Publié le 2024-02-29 10:30:00. Des études récentes révèlent la présence de microplastiques dans les produits laitiers, avec des concentrations plus élevées dans les fromages affinés. Cette contamination pourrait provenir de diverses sources, des emballages aux méthodes de production.
- Le fromage contient significativement plus de microplastiques que le lait : au moins 1 000 particules par kilogramme contre environ 350 pour le lait.
- Les fromages affinés, comme le cheddar, le Gouda et le Parmesan, présentent les taux de contamination les plus élevés (1 857 particules/kg).
- Certaines régions du monde, notamment en Asie du Sud-Est, au Moyen-Orient, en Afrique du Nord et en Scandinavie, enregistrent les plus fortes consommations de microplastiques via les produits laitiers.

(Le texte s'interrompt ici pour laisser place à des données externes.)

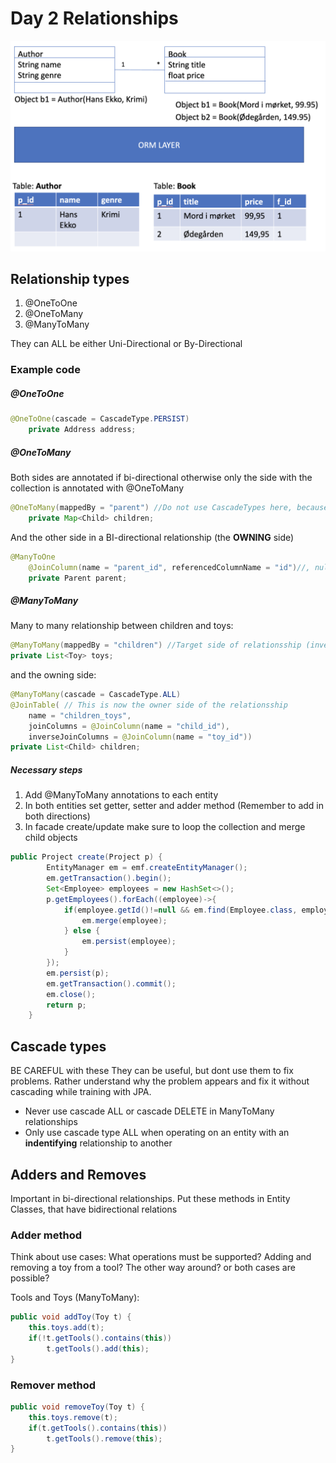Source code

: # Day 2 Relationships
![](images/jpa_entities.png)

## Relationship types
1. @OneToOne
2. @OneToMany
3. @ManyToMany

They can ALL be either Uni-Directional or By-Directional

### Example code
##### @OneToOne
```Java
@OneToOne(cascade = CascadeType.PERSIST)
    private Address address;
```
##### @OneToMany
Both sides are annotated if bi-directional otherwise only the side with the collection is annotated with @OneToMany

```Java
@OneToMany(mappedBy = "parent") //Do not use CascadeTypes here, because Children has other non-identifying relationships.
    private Map<Child> children;
```
And the other side in a BI-directional relationship (the **OWNING** side)
```Java
@ManyToOne
    @JoinColumn(name = "parent_id", referencedColumnName = "id")//, nullable = false)
    private Parent parent;
```
##### @ManyToMany
Many to many relationship between children and toys:

```Java
@ManyToMany(mappedBy = "children") //Target side of relationsship (inverse side)
private List<Toy> toys;
```
and the owning side:
```java
@ManyToMany(cascade = CascadeType.ALL)
@JoinTable( // This is now the owner side of the relationsship
    name = "children_toys",
    joinColumns = @JoinColumn(name = "child_id"),
    inverseJoinColumns = @JoinColumn(name = "toy_id"))
private List<Child> children;
```
##### Necessary steps
1. Add @ManyToMany annotations to each entity
2. In both entities set getter, setter and adder method (Remember to add in both directions)
3. In facade create/update make sure to loop the collection and merge child objects
```java
public Project create(Project p) {
        EntityManager em = emf.createEntityManager();
        em.getTransaction().begin();
        Set<Employee> employees = new HashSet<>();
        p.getEmployees().forEach((employee)->{
            if(employee.getId()!=null && em.find(Employee.class, employee.getId())!=null){
                em.merge(employee);
            } else {
                em.persist(employee);
            }
        });
        em.persist(p);
        em.getTransaction().commit();
        em.close();
        return p;
    }
```


## Cascade types
BE CAREFUL with these
They can be useful, but dont use them to fix problems. Rather understand why the problem appears and fix it without cascading while training with JPA.
- Never use cascade ALL or cascade DELETE in ManyToMany relationships
- Only use cascade type ALL when operating on an entity with an **indentifying** relationship to another
## Adders and Removes
Important in bi-directional relationships. Put these methods in Entity Classes, that have bidirectional relations
### Adder method
Think about use cases: What operations must be supported? Adding and removing a toy from a tool? The other way around? or both cases are possible?

Tools and Toys (ManyToMany):
```java
public void addToy(Toy t) {
    this.toys.add(t);
    if(!t.getTools().contains(this))
        t.getTools().add(this);
}
```
### Remover method
```java
public void removeToy(Toy t) {
    this.toys.remove(t);
    if(t.getTools().contains(this))
        t.getTools().remove(this);
}
```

La présence de microplastiques dans les produits laitiers est une préoccupation croissante pour la santé publique. Les principaux types de plastiques identifiés sont le PET (polyéthylène téréphtalate), le polyéthylène et le polypropylène, souvent utilisés dans les emballages alimentaires. Cependant, les chercheurs soulignent que la contamination ne se limite pas aux emballages.
Les méthodes de production, de transport et de stockage du lait et des produits laitiers pourraient également jouer un rôle. Même les vêtements portés par les travailleurs de l’industrie laitière pourraient contribuer à la contamination, en libérant des fibres plastiques. Les fromages frais, tels que la mozzarella, la ricotta et le paneer, contiennent moins de particules (environ 1 280 par kg), ce qui suggère que la durée d’affinage pourrait influencer le niveau de contamination.
Les disparités géographiques dans la consommation de microplastiques sont notables. L’Asie du Sud-Est est particulièrement touchée, tout comme certaines zones du Moyen-Orient, de l’Afrique du Nord et de la Scandinavie. Des recherches supplémentaires sont nécessaires pour identifier précisément les sources de contamination et développer des stratégies efficaces pour réduire l’exposition aux microplastiques dans la chaîne laitière.
Pour l’instant, les voies de contamination restent à déterminer avec précision, et des études approfondies sont en cours pour évaluer les risques potentiels pour la santé humaine liés à l’ingestion de ces particules.